Mahmoud Wadi

Personal information
- Date of birth: 19 December 1994 (age 31)
- Place of birth: Khan Yunis, Gaza, Palestine
- Height: 1.88 m (6 ft 2 in)
- Position: Striker

Senior career*
- Years: Team / Apps / (Gls)
- 0000–2013: Shabab Maan
- 2013–2015: Al-Ittihad Khan Yunis
- 2015–2016: Ahli Al-Khaleel
- 2016–2017: Al-Ittihad Khan Yunis
- 2017–2018: Al-Ahli (Amman) / 17 / (10)
- 2018–2020: Al-Masry / 53 / (11)
- 2020–2024: Pyramids / 28 / (8)
- 2023: → Tala'ea El Gaish (loan) / 18 / (4)
- 2023–2024: → Al Mokawloon Al Arab SC (loan) / 8 / (0)
- 2024–2025: Asswehly / 0 / (0)
- 2025: Ghazl El Mahalla / 2 / (0)
- 2025–2026: Umm Salal / 3 / (0)

International career^{‡}
- 2017–: Palestine / 21 / (0)

= Mahmoud Wadi =

Palestinian footballer

Mahmoud Wadi (مَحْمُود وَادِي, born 19 December 1994) is a Palestinian footballer who plays as a striker for the Palestine national team. Wadi is nicknamed "the Tower" because of his tall stature and regular goals scored by his head.

==Club career==
===Al-Ahli===
In August 2017, After impressing with Ahli Al-Khaleel in the 2016 AFC Cup Wadi moved to Amman via Egypt through the Rafah Border Crossing, to play football for Al-Ahli in the capital of Jordan. A year earlier Wadi was restricted from leaving Gaza to return to his club in the West Bank by Israeli authorities. During the 2017–18 Jordanian premier league season, Wadi scored 10 goals in 17 league games for the club.

===Al-Masry===
In June 2018, Wadi signed a two-year contract with 2017–18 Egyptian Premier League 3rd placed side Al-Masry, based in Port Said, after only one season in Jordan.

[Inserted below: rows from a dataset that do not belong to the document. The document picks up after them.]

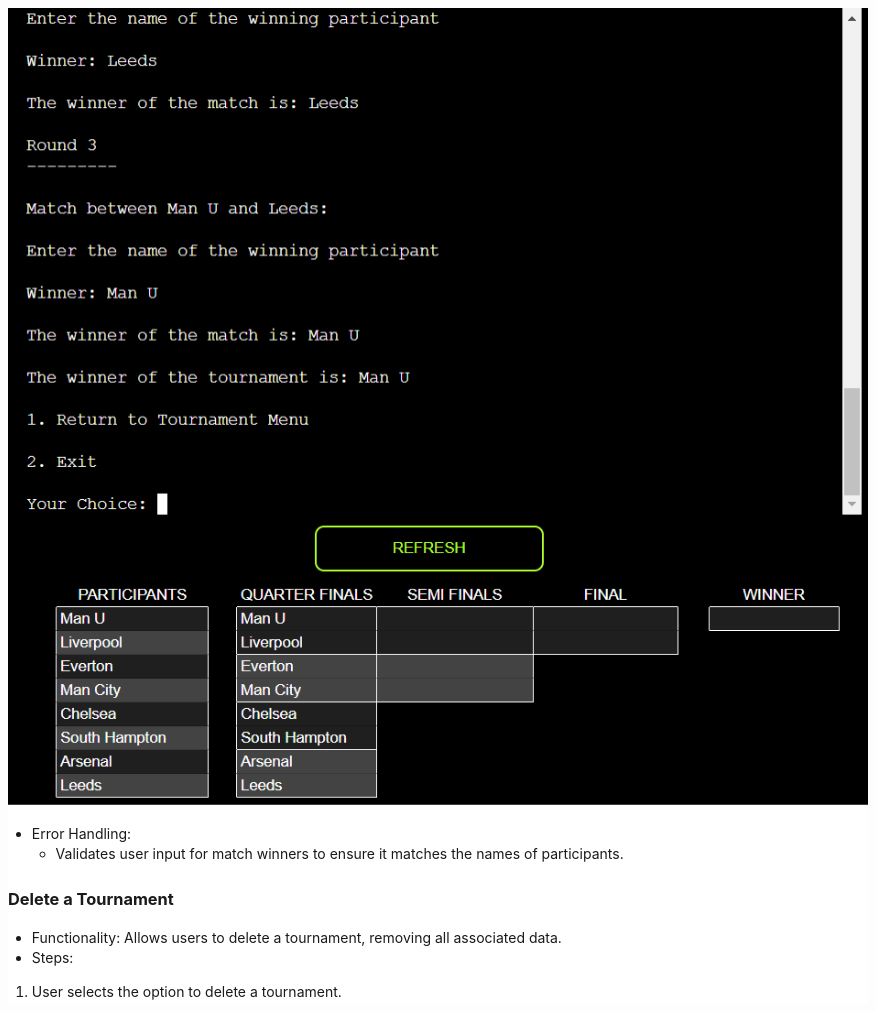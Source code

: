 ![Tournament Winner](./docs/images/tournament_winner.png)

- Error Handling:
  - Validates user input for match winners to ensure it matches the names of
    participants.

### Delete a Tournament
- Functionality: Allows users to delete a tournament, removing all associated data.
- Steps:
1. User selects the option to delete a tournament.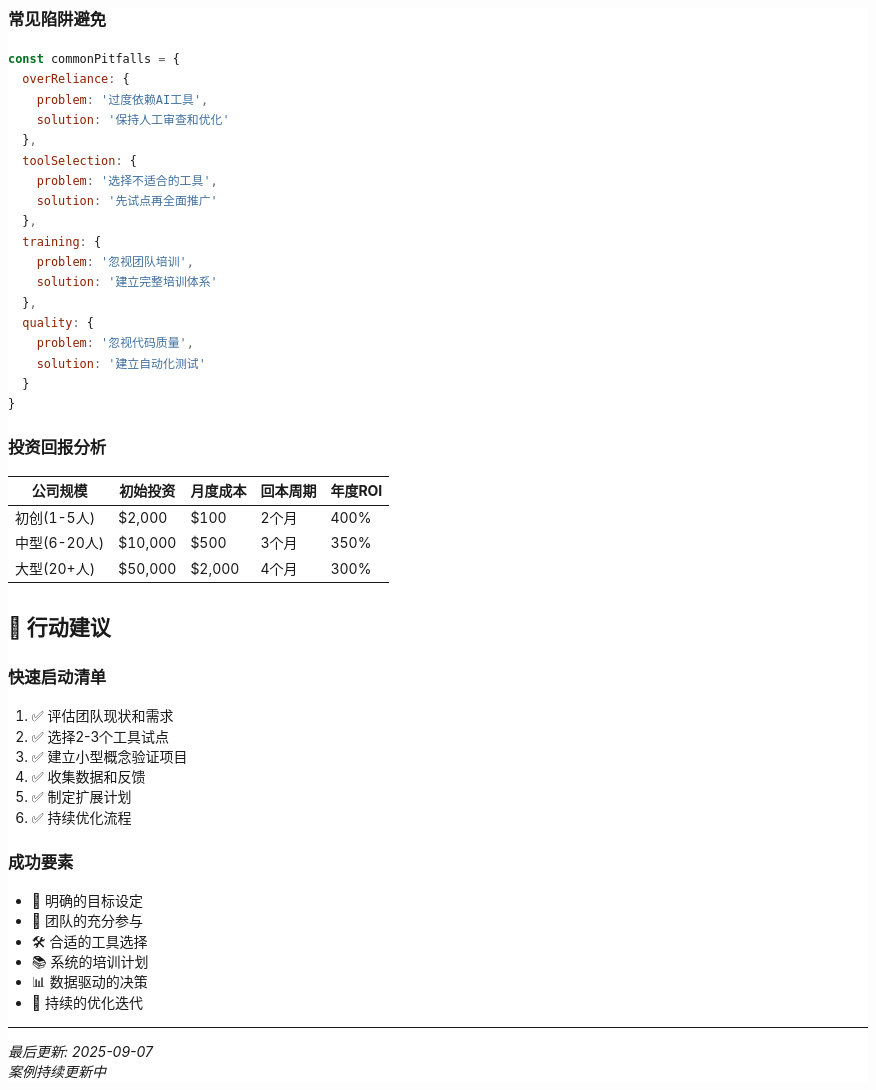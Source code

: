 ### 常见陷阱避免

```javascript
const commonPitfalls = {
  overReliance: {
    problem: '过度依赖AI工具',
    solution: '保持人工审查和优化'
  },
  toolSelection: {
    problem: '选择不适合的工具',
    solution: '先试点再全面推广'
  },
  training: {
    problem: '忽视团队培训',
    solution: '建立完整培训体系'
  },
  quality: {
    problem: '忽视代码质量',
    solution: '建立自动化测试'
  }
}
```

### 投资回报分析

| 公司规模 | 初始投资 | 月度成本 | 回本周期 | 年度ROI |
|---------|---------|----------|----------|---------|
| 初创(1-5人) | $2,000 | $100 | 2个月 | 400% |
| 中型(6-20人) | $10,000 | $500 | 3个月 | 350% |
| 大型(20+人) | $50,000 | $2,000 | 4个月 | 300% |

## 🎯 行动建议

### 快速启动清单
1. ✅ 评估团队现状和需求
2. ✅ 选择2-3个工具试点
3. ✅ 建立小型概念验证项目
4. ✅ 收集数据和反馈
5. ✅ 制定扩展计划
6. ✅ 持续优化流程

### 成功要素
- 🎯 明确的目标设定
- 👥 团队的充分参与
- 🛠️ 合适的工具选择
- 📚 系统的培训计划
- 📊 数据驱动的决策
- 🔄 持续的优化迭代

---

*最后更新: 2025-09-07*  
*案例持续更新中*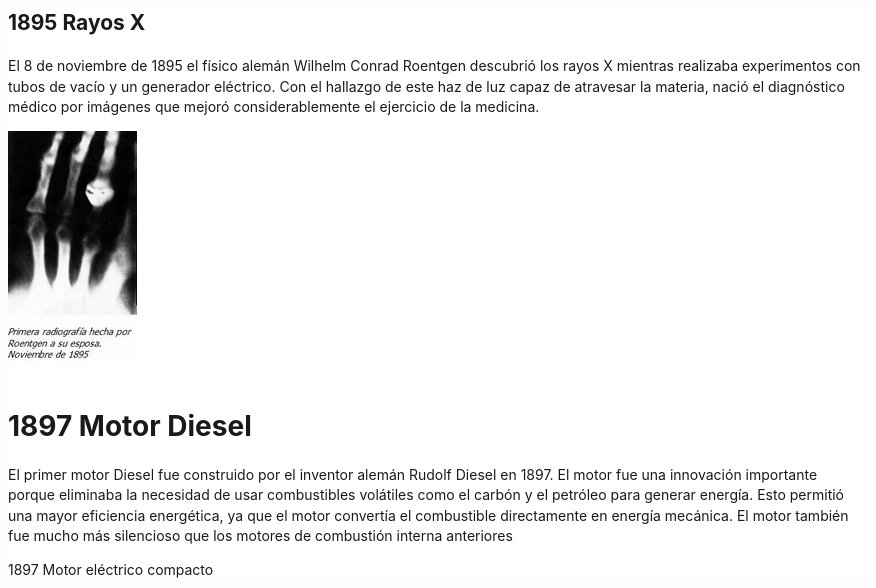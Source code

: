 ## 1895 Rayos X

El 8 de noviembre de 1895 el físico alemán Wilhelm Conrad Roentgen descubrió los rayos X mientras realizaba experimentos con tubos de vacío y un generador eléctrico. Con el hallazgo de este haz de luz capaz de atravesar la materia, nació el diagnóstico médico por imágenes que mejoró considerablemente el ejercicio de la medicina.

![](img/2023-02-28-11-32-19.png)

# 1897 Motor Diesel

El primer motor Diesel fue construido por el inventor alemán Rudolf Diesel en 1897. El motor fue una innovación importante porque eliminaba la necesidad de usar combustibles volátiles como el carbón y el petróleo para generar energía. Esto permitió una mayor eficiencia energética, ya que el motor convertía el combustible directamente en energía mecánica. El motor también fue mucho más silencioso que los motores de combustión interna anteriores

1897 Motor eléctrico compacto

On 3 August 2018, Wadi made his debut for Al-Masry, coming off the bench to complete four minutes against El Gouna in a 1–0 victory.

===Pyramids===
On 11 November 2020, Pyramids announced the signing of Wadi on a four-year contract. Due to a lack of playing time, Wadi joined Tala'ea El Gaish on a loan agreement for the rest of the 2022–23 campaign. He made his first appearance in a 1–1 draw against Ismaily in the 65th minute as a substitute.

==International career==
===Palestine senior team===

Wadi made his debut for the national team on 14 November 2017 against Maldives in the 2019 AFC Asian Cup qualification in Jenin, West Bank. Coming off the bench in the 50th minute, and winning the game 8–1.